The full and very detailed nature of the patent application can be found here. Some of the interesting points to note are that the digital fiat currency an exact complement to physical cash, down to the denomination and even the serial number, with the central authority having the power to remove the physical fiat currency out of circulation. 

Of course, filing the patent does not guarantee that Visa will be building this digital fiat currency ecosystem any time soon, but it is interesting to track the moves that successful electronic payments providers are making in the space, as we try to see what the payments rails of the future may look like.

Pilot for digitised national currency transfers

Elsewhere this week, Billon and Raiffeisen Bank International successfully tested an end-to-end digitised national currency transfers proof of concept as part of the Elevator Lab acceleration programme. The Polish-British fintech and the Austrian bank are developing initial phases of an RBI Tokenization Platform, and will pilot this platform for selected use cases, like real-time tokenised money transfers or improving the cut-off time for custody customers. The pilot aims to demonstrate how companies can improve their liquidity management, speed and availability of cross country funds transfers and facilitate new business processes.
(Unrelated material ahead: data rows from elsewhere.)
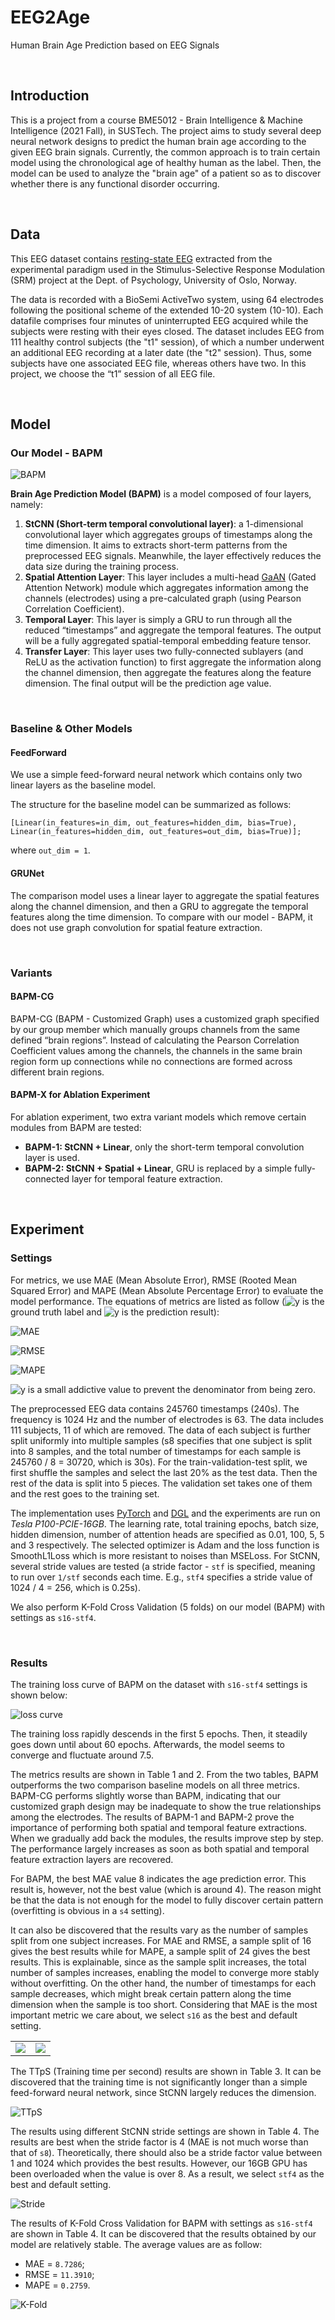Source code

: # EEG2Age
Human Brain Age Prediction based on EEG Signals

<br>

## Introduction

This is a project from a course BME5012 - Brain Intelligence & Machine Intelligence (2021 Fall), in SUSTech. The project aims to study several deep neural network designs to predict the human brain age according to the given EEG brain signals. Currently, the common approach is to train certain model using the chronological age of healthy human as the label. Then, the model can be used to analyze the "brain age" of a patient so as to discover whether there is any functional disorder occurring.

<br>

## Data

This EEG dataset contains [resting-state EEG](https://openneuro.org/datasets/ds003775/versions/1.0.0) extracted from the experimental paradigm used in the Stimulus-Selective Response Modulation (SRM) project at the Dept. of Psychology, University of Oslo, Norway.

The data is recorded with a BioSemi ActiveTwo system, using 64 electrodes following the positional scheme of the extended 10-20 system (10-10). Each datafile comprises four minutes of uninterrupted EEG acquired while the subjects were resting with their eyes closed. The dataset includes EEG from 111 healthy control subjects (the "t1" session), of which a number underwent an additional EEG recording at a later date (the "t2" session). Thus, some subjects have one associated EEG file, whereas others have two. In this project, we choose the “t1” session of all EEG file.

<br>

## Model

### Our Model - BAPM

![BAPM](res/BAPM.png)

**Brain Age Prediction Model (BAPM)** is a model composed of four layers, namely:

1.   **StCNN (Short-term temporal convolutional layer)**: a 1-dimensional convolutional layer which aggregates groups of timestamps along the time dimension. It aims to extracts short-term patterns from the preprocessed EEG signals. Meanwhile, the layer effectively reduces the data size during the training process.
2.    **Spatial Attention Layer**: This layer includes a multi-head [GaAN](https://arxiv.org/pdf/1803.07294.pdf) (Gated Attention Network) module which aggregates information among the channels (electrodes) using a pre-calculated graph (using Pearson Correlation Coefficient).
3.   **Temporal Layer**: This layer is simply a GRU to run through all the reduced “timestamps” and aggregate the temporal features. The output will be a fully aggregated spatial-temporal embedding feature tensor.
4.   **Transfer Layer**: This layer uses two fully-connected sublayers (and ReLU as the activation function) to first aggregate the information along the channel dimension, then aggregate the features along the feature dimension. The final output will be the prediction age value.

<br>

### Baseline & Other Models

#### FeedForward

We use a simple feed-forward neural network which contains only two linear layers as the baseline model.

The structure for the baseline model can be summarized as follows:
```text
[Linear(in_features=in_dim, out_features=hidden_dim, bias=True),
Linear(in_features=hidden_dim, out_features=out_dim, bias=True)];
```
where `out_dim = 1`.

#### GRUNet

The comparison model uses a linear layer to aggregate the spatial features along the channel dimension, and then a GRU to aggregate the temporal features along the time dimension. To compare with our model - BAPM, it does not use graph convolution for spatial feature extraction.

<br>

### Variants

#### BAPM-CG

BAPM-CG (BAPM - Customized Graph) uses a customized graph specified by our group member which manually groups channels from the same defined “brain regions”. Instead of calculating the Pearson Correlation Coefficient values among the channels, the channels in the same brain region form up connections while no connections are formed across different brain regions.

#### BAPM-X for Ablation Experiment

For ablation experiment, two extra variant models which remove certain modules from BAPM are tested:

-   **BAPM-1: StCNN + Linear**, only the short-term temporal convolution layer is used.
-   **BAPM-2: StCNN + Spatial + Linear**, GRU is replaced by a simple fully-connected layer for temporal feature extraction.

<br>

## Experiment

### Settings

For metrics, we use MAE (Mean Absolute Error), RMSE (Rooted Mean Squared Error) and MAPE (Mean Absolute Percentage Error) to evaluate the model performance. The equations of metrics are listed as follow (![y](https://render.githubusercontent.com/render/math?math=y) is the ground truth label and ![y](https://render.githubusercontent.com/render/math?math=\hat{y}) is the prediction result): 

![MAE](https://render.githubusercontent.com/render/math?math=MAE(y,%20\hat{y})%20=%20\frac{1}{z}\sum_{i=1}^{z}|y%20-%20\hat{y}|)

![RMSE](https://render.githubusercontent.com/render/math?math=RMSE(y,%20\hat{y})%20=%20\sqrt{\frac{1}{z}\sum_{i=1}^{z}(y%20-%20\hat{y})^2})

![MAPE](https://render.githubusercontent.com/render/math?math=MAPE(y,%20\hat{y})%20=%20\frac{1}{z}\sum_{i=1}^{z}|\frac{y%20-%20\hat{y}}{y%20%2B%20\epsilon}|)

![y](https://render.githubusercontent.com/render/math?math=\epsilon) is a small addictive value to prevent the denominator from being zero.

The preprocessed EEG data contains 245760 timestamps (240s). The frequency is 1024 Hz and the number of electrodes is 63. The data includes 111 subjects, 11 of which are removed. The data of each subject is further split uniformly into multiple samples (s8 specifies that one subject is split into 8 samples, and the total number of timestamps for each sample is 245760 / 8 = 30720, which is 30s). For the train-validation-test split, we first shuffle the samples and select the last 20% as the test data. Then the rest of the data is split into 5 pieces. The validation set takes one of them and the rest goes to the training set.

The implementation uses [PyTorch](https://pytorch.org/) and [DGL](https://www.dgl.ai/) and the experiments are run on *Tesla P100-PCIE-16GB*. The learning rate, total training epochs, batch size, hidden dimension, number of attention heads are specified as 0.01, 100, 5, 5 and 3 respectively. The selected optimizer is Adam and the loss function is SmoothL1Loss which is more resistant to noises than MSELoss. For StCNN, several stride values are tested (a stride factor - `stf` is specified, meaning to run over `1/stf` seconds each time. E.g., `stf4` specifies a stride value of 1024 / 4 = 256, which is 0.25s).

We also perform K-Fold Cross Validation (5 folds) on our model (BAPM) with settings as `s16-stf4`.

<br>

### Results

The training loss curve of BAPM on the dataset with `s16-stf4` settings is shown below:

![loss curve](res/BAPM/20211221_20_58_10_BAPM_s16_train.png)

The training loss rapidly descends in the first 5 epochs. Then, it steadily goes down until about 60 epochs. Afterwards, the model seems to converge and fluctuate around 7.5.

The metrics results are shown in Table 1 and 2. From the two tables, BAPM outperforms the two comparison baseline models on all three metrics. BAPM-CG performs slightly worse than BAPM, indicating that our customized graph design may be inadequate to show the true relationships among the electrodes. The results of BAPM-1 and BAPM-2 prove the importance of performing both spatial and temporal feature extractions. When we gradually add back the modules, the results improve step by step. The performance largely increases as soon as both spatial and temporal feature extraction layers are recovered.

For BAPM, the best MAE value 8 indicates the age prediction error. This result is, however, not the best value (which is around 4). The reason might be that the data is not enough for the model to fully discover certain pattern (overfitting is obvious in a `s4` setting).

It can also be discovered that the results vary as the number of samples split from one subject increases. For MAE and RMSE, a sample split of 16 gives the best results while for MAPE, a sample split of 24 gives the best results. This is explainable, since as the sample split increases, the total number of samples increases, enabling the model to converge more stably without overfitting. On the other hand, the number of timestamps for each sample decreases, which might break certain pattern along the time dimension when the sample is too short. Considering that MAE is the most important metric we care about, we select `s16` as the best and default setting.

<table>
    <tr>
        <td>
            <img src="res/t1_metrics_1.png" />
        </td>
        <td>
            <img src="res/t2_metrics_2.png" />
        </td>
    </tr>
</table>

The TTpS (Training time per second) results are shown in Table 3. It can be discovered that the training time is not significantly longer than a simple feed-forward neural network, since StCNN largely reduces the dimension.

![TTpS](res/t3_TTpS.png)

The results using different StCNN stride settings are shown in Table 4. The results are best when the stride factor is 4 (MAE is not much worse than that of `s8`). Theoretically, there should also be a stride factor value between 1 and 1024 which provides the best results. However, our 16GB GPU has been overloaded when the value is over 8. As a result, we select `stf4` as the best and default setting.

![Stride](res/t4_stride.png)

The results of K-Fold Cross Validation for BAPM with settings as `s16-stf4` are shown in Table 4. It can be discovered that the results obtained by our model are relatively stable. The average values are as follow:

-   MAE = `8.7286`;
-   RMSE = `11.3910`;
-   MAPE = `0.2759`.

![K-Fold](res/t5_kfold.png)

<br>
The tokenisation platform, initially called RBI Coin, was developed by Billon during the Elevator Lab program concluded on March 5th. The system enables banks to choose a transfer method that provides increased speed, more certainty of payment status, reduced exception handling, and the ability to substantially reduce customer inquiries.  With the system, e-money transactions can be supplemented with additional documents or data, such as invoices and confirmation of source of funds, for full transparency and audit trail. 

Clearly this is a space to keep monitoring. While the corporate use of a digital dollar or a digital euro is still many years off, the past couple of weeks have shown it is closer to becoming a reality.